Our youth group at Union Springs has been doing a study about being in a selfie-centered world--basically it's about Christ followers being inwardly focused instead of outward-facing.
How much of our lives have been retooled and
reshaped to present to the world a false or modified version of the truth? How
much are we shaping our image rather than being real? The challenge is to post
seven truthful images that reveal the real you to the world rather than the
created version most people are putting out there. The idea is simple—be authentic
all of the time in a world that is trying to get likes instead of trying to
Live unfiltered. Use the hashtag. Post one photo
that shares the real, unfiltered you. No fear! It takes an incredibly brave
person to share your true self!
Me and my friend, Allison
Day 1: post a picture that is odd or from a strange angle that isn't
traditionally "beautiful" but illustrates your personality. (This couldn't sum it up any more accurately.)

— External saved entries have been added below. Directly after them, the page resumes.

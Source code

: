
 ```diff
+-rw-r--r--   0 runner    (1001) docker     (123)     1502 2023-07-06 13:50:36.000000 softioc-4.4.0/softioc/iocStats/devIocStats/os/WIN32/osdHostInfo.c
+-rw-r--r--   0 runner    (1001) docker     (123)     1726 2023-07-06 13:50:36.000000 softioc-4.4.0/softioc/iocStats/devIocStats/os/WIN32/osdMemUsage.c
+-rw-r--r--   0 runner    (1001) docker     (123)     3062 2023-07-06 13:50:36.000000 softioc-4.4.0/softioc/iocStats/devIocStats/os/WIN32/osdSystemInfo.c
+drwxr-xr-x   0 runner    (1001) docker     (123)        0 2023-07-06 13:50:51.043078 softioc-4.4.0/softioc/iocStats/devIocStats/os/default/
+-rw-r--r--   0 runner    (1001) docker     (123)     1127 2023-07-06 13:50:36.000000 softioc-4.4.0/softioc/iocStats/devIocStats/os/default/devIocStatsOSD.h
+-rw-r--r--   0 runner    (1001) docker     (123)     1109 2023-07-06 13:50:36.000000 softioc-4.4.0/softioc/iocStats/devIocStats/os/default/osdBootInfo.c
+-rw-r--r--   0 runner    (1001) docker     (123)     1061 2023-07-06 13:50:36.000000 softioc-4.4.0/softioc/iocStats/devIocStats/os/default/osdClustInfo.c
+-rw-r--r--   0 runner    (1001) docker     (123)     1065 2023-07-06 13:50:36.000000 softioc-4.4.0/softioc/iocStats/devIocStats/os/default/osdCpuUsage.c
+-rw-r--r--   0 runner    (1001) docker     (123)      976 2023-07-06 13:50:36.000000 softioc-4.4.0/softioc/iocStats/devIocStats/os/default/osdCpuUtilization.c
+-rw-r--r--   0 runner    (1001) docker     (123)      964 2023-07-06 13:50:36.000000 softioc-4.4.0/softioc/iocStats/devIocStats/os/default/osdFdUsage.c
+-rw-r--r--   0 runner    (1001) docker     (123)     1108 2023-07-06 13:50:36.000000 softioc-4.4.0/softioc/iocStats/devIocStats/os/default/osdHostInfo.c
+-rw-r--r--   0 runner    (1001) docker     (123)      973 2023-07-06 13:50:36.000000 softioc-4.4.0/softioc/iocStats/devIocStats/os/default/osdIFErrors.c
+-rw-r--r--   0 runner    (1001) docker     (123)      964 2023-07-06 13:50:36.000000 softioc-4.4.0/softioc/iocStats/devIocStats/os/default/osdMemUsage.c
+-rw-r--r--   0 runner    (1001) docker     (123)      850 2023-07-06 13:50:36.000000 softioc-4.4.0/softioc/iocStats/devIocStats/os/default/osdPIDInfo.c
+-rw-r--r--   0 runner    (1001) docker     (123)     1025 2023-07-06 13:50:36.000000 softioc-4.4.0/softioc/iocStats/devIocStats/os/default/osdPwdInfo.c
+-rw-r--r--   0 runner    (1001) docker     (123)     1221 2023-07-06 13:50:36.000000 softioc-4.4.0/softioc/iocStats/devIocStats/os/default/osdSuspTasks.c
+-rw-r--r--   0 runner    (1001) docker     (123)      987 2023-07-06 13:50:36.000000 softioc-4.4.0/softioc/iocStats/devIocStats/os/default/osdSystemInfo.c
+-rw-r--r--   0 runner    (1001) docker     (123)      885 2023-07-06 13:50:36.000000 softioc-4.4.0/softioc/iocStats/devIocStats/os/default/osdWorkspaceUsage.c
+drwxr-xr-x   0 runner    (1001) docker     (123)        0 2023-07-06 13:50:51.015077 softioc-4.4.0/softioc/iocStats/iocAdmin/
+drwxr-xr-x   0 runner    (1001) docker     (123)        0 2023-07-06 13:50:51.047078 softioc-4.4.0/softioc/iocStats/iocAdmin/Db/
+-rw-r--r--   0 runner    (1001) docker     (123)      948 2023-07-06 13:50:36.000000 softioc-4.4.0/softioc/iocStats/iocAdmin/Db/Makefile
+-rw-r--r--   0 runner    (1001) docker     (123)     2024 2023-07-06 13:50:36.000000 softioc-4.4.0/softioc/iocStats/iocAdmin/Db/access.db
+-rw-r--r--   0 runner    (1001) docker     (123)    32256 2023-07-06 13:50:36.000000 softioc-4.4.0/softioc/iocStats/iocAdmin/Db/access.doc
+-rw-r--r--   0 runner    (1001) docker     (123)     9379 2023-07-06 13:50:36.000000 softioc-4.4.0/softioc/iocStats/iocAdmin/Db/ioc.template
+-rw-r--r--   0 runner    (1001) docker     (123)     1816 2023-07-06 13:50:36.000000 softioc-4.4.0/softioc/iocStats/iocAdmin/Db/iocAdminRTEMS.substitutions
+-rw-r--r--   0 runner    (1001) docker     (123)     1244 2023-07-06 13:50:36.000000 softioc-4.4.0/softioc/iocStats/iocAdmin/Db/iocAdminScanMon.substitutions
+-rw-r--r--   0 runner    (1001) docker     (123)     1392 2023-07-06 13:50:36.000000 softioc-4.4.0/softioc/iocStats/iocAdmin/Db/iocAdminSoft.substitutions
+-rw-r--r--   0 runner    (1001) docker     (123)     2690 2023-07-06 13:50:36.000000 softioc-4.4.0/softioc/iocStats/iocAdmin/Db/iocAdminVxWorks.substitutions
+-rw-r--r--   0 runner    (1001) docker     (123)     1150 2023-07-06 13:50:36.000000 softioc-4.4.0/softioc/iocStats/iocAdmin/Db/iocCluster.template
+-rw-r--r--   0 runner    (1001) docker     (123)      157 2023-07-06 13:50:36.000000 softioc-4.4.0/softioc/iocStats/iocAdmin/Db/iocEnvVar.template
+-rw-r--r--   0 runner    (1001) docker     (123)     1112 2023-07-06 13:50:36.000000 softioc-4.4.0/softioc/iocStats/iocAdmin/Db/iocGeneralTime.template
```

Day 2: Post a picture that is from your real living space. It can
be just a portion or a section of your room/vehicle/book bag—something that isn’t
necessarily flattering about how you actually live. (Don’t gross us out—just show
something that is the REAL you.)
Wonder Twins--both posted a photo of their desks. Ahem
Day 3: Appreciate the ordinary. Post a picture of an ordinary
object in your life that isn’t necessarily beautiful or valuable but is
important to you. You can choose to explain in the caption what the object is
and why it’s important or not.
Day 4: Post a picture of a person who has made a difference in
your life. Don’t choose a posed shot. Try to find or take a real-life
circumstance photo. You can choose to explain why the person in the photo is
important or not. (My husband is the king of the photo bomb.)
Day 5: Post a photo of what you actually ate today. One meal or
snack. Not filtered—show the whole counter or the whole area where you are
eating—not just the attractive parts. The whole thing.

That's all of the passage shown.